Неужто ни разу не екнуло сердце? Неужто не вспомнилась родная халупа на окраине Вилейки, жалкие отцовы копейки, ночевки на казенной скамейке? Сам ведь писал в автобиографии про нищую юность свою: «скитался я долгое время, ночуя на скамьях в садах и скверах г. Вильно. Единственным питанием было фунт черного хлеба и соленый огурец»(1).
А может, смотрел вослед печальному крестьянскому поезду и злорадствовал: вот я страдал при царизме три месяца, теперь и вы пострадайте.

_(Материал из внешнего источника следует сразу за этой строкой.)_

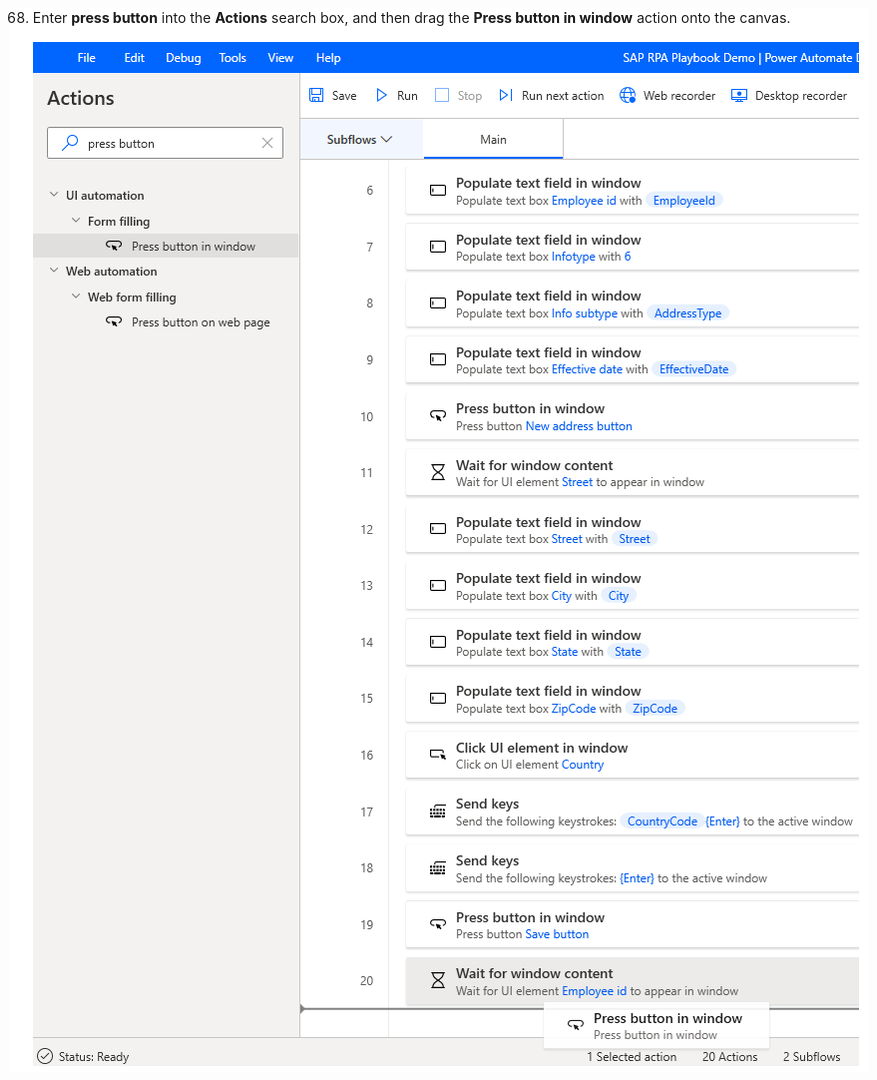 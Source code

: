 68. Enter **press button** into the **Actions** search box, and then drag the **Press button in window** action onto the canvas.

    ![Screenshot of Power Automate Desktop Designer window with Press button in Window being added from the Actions pane after Employee ID ](media/PAD-designer-with-a-third-press-button-in-window-action.png)
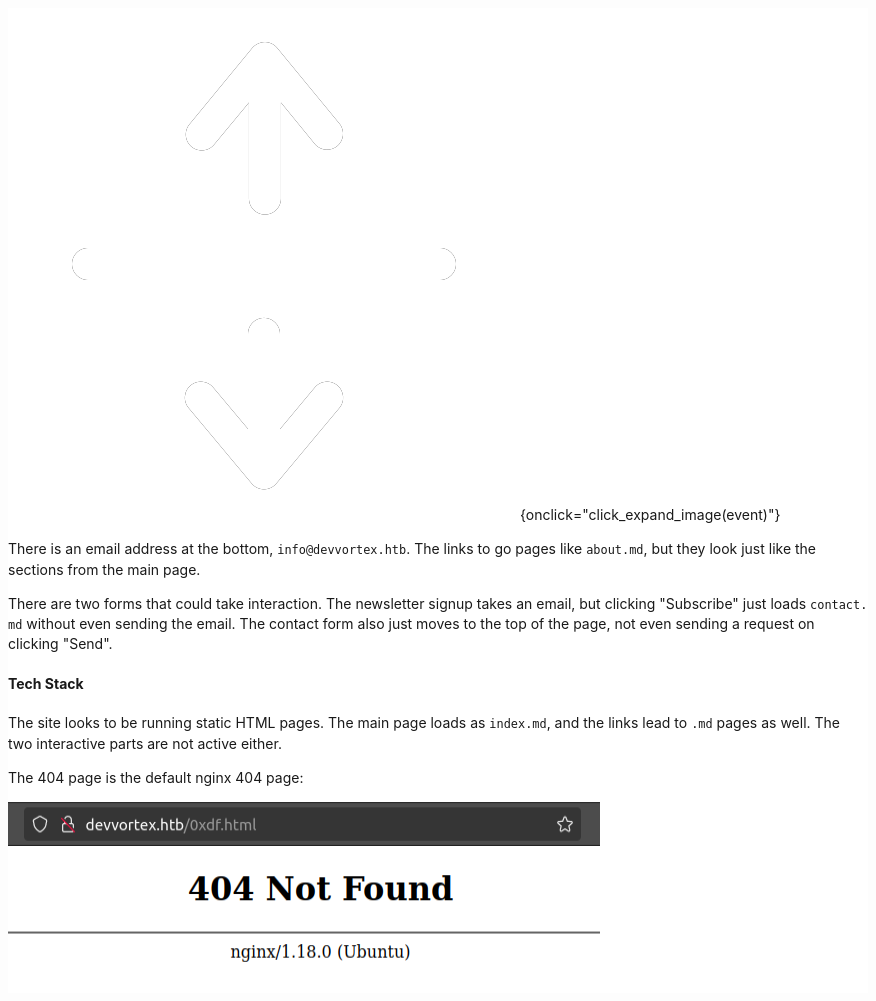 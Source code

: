 [![](/img/expand.png)](javascript:void(0) "Click to expand for full content"){onclick="click_expand_image(event)"}


There is an email address at the bottom, `info@devvortex.htb`. The links
to go pages like `about.md`, but they look just like the sections from
the main page.

There are two forms that could take interaction. The newsletter signup
takes an email, but clicking "Subscribe" just loads `contact.md`
without even sending the email. The contact form also just moves to the
top of the page, not even sending a request on clicking "Send".

#### Tech Stack

The site looks to be running static HTML pages. The main page loads as
`index.md`, and the links lead to `.md` pages as well. The two
interactive parts are not active either.

The 404 page is the default nginx 404 page:

![](/img/image-20240422183808342.png)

По крайней мере, эту раскулачку считал своей особой заслугой, хвастался: «под моим руководством было раскулачено и выслано в далекие края несколько сот кулацких семейств»(2).

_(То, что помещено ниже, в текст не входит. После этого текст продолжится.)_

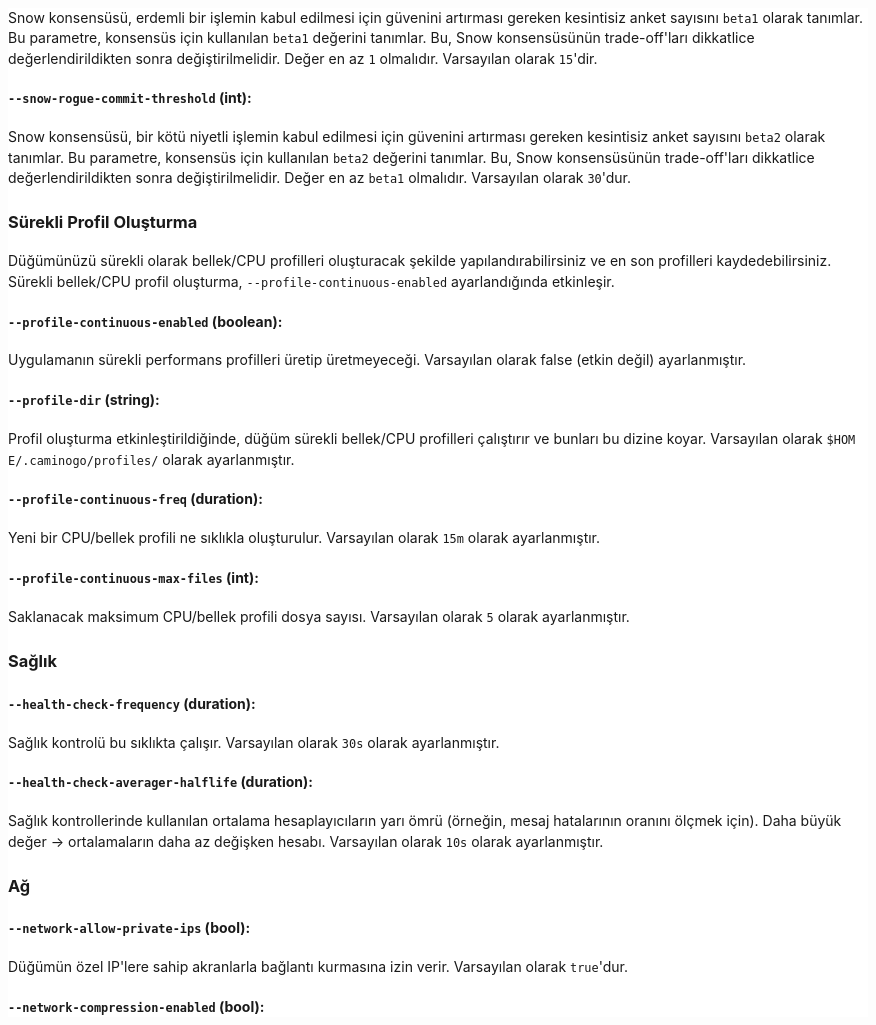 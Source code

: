 Snow konsensüsü, erdemli bir işlemin kabul edilmesi için güvenini artırması gereken kesintisiz anket sayısını `beta1` olarak tanımlar. Bu parametre, konsensüs için kullanılan `beta1` değerini tanımlar. Bu, Snow konsensüsünün trade-off'ları dikkatlice değerlendirildikten sonra değiştirilmelidir. Değer en az `1` olmalıdır. Varsayılan olarak `15`'dir.

#### `--snow-rogue-commit-threshold` (int):

Snow konsensüsü, bir kötü niyetli işlemin kabul edilmesi için güvenini artırması gereken kesintisiz anket sayısını `beta2` olarak tanımlar. Bu parametre, konsensüs için kullanılan `beta2` değerini tanımlar. Bu, Snow konsensüsünün trade-off'ları dikkatlice değerlendirildikten sonra değiştirilmelidir. Değer en az `beta1` olmalıdır. Varsayılan olarak `30`'dur.

### Sürekli Profil Oluşturma

Düğümünüzü sürekli olarak bellek/CPU profilleri oluşturacak şekilde yapılandırabilirsiniz ve en son profilleri kaydedebilirsiniz. Sürekli bellek/CPU profil oluşturma, `--profile-continuous-enabled` ayarlandığında etkinleşir.

#### `--profile-continuous-enabled` (boolean):

Uygulamanın sürekli performans profilleri üretip üretmeyeceği. Varsayılan olarak false (etkin değil) ayarlanmıştır.

#### `--profile-dir` (string):

Profil oluşturma etkinleştirildiğinde, düğüm sürekli bellek/CPU profilleri çalıştırır ve bunları bu dizine koyar. Varsayılan olarak `$HOME/.caminogo/profiles/` olarak ayarlanmıştır.

#### `--profile-continuous-freq` (duration):

Yeni bir CPU/bellek profili ne sıklıkla oluşturulur. Varsayılan olarak `15m` olarak ayarlanmıştır.

#### `--profile-continuous-max-files` (int):

Saklanacak maksimum CPU/bellek profili dosya sayısı. Varsayılan olarak `5` olarak ayarlanmıştır.

### Sağlık

#### `--health-check-frequency` (duration):

Sağlık kontrolü bu sıklıkta çalışır. Varsayılan olarak `30s` olarak ayarlanmıştır.

#### `--health-check-averager-halflife` (duration):

Sağlık kontrollerinde kullanılan ortalama hesaplayıcıların yarı ömrü (örneğin, mesaj hatalarının oranını ölçmek için). Daha büyük değer → ortalamaların daha az değişken hesabı. Varsayılan olarak `10s` olarak ayarlanmıştır.

### Ağ

#### `--network-allow-private-ips` (bool):

Düğümün özel IP'lere sahip akranlarla bağlantı kurmasına izin verir. Varsayılan olarak `true`'dur.

#### `--network-compression-enabled` (bool):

Характерно: что ни делал Голуб в своей жизни, делал с какой-то одержимостью и уверенностью непоколебимой: всегда он прав, все ему позволяется, потому что нынче его власть пришла, его время настало, перед ним столбовая дорога раскинулась.
В Саратовский университет поступил — учился напористо: денно и нощно долбил «Технологию дерева» и «ленинизм в связи с историей ВКП(б)». Готовился стать лесным инженером.
Что ж, «топорная» наука ему после учебы пригодилась: вместо ленинградского завода «Пионер» распределили Наума Абрамовича Голуба в органы госбезопасности, а там тогда таким принципом руководствовались: «лес рубят — щепки летят». Не растекаясь мыслию по древу, засучил Голуб рукава и заработал с огоньком:
«Для этого экзекутора не было никаких законов, никаких святынь, никаких истин и ценностей. Понадобится пытка, готова пытка, понадобится издевательство, готово издевательство, арест, обман, шантаж, фокус, все средства годны, все хороши. Ничего не гнушался этот подлый человек. Утрируя приказы и законы, он по существу превращал их в атрибуты своего властолюбия с тем, чтобы только сохранить свой престиж. Он забывал, что работает не с манекенами, а с живыми людьми»(3).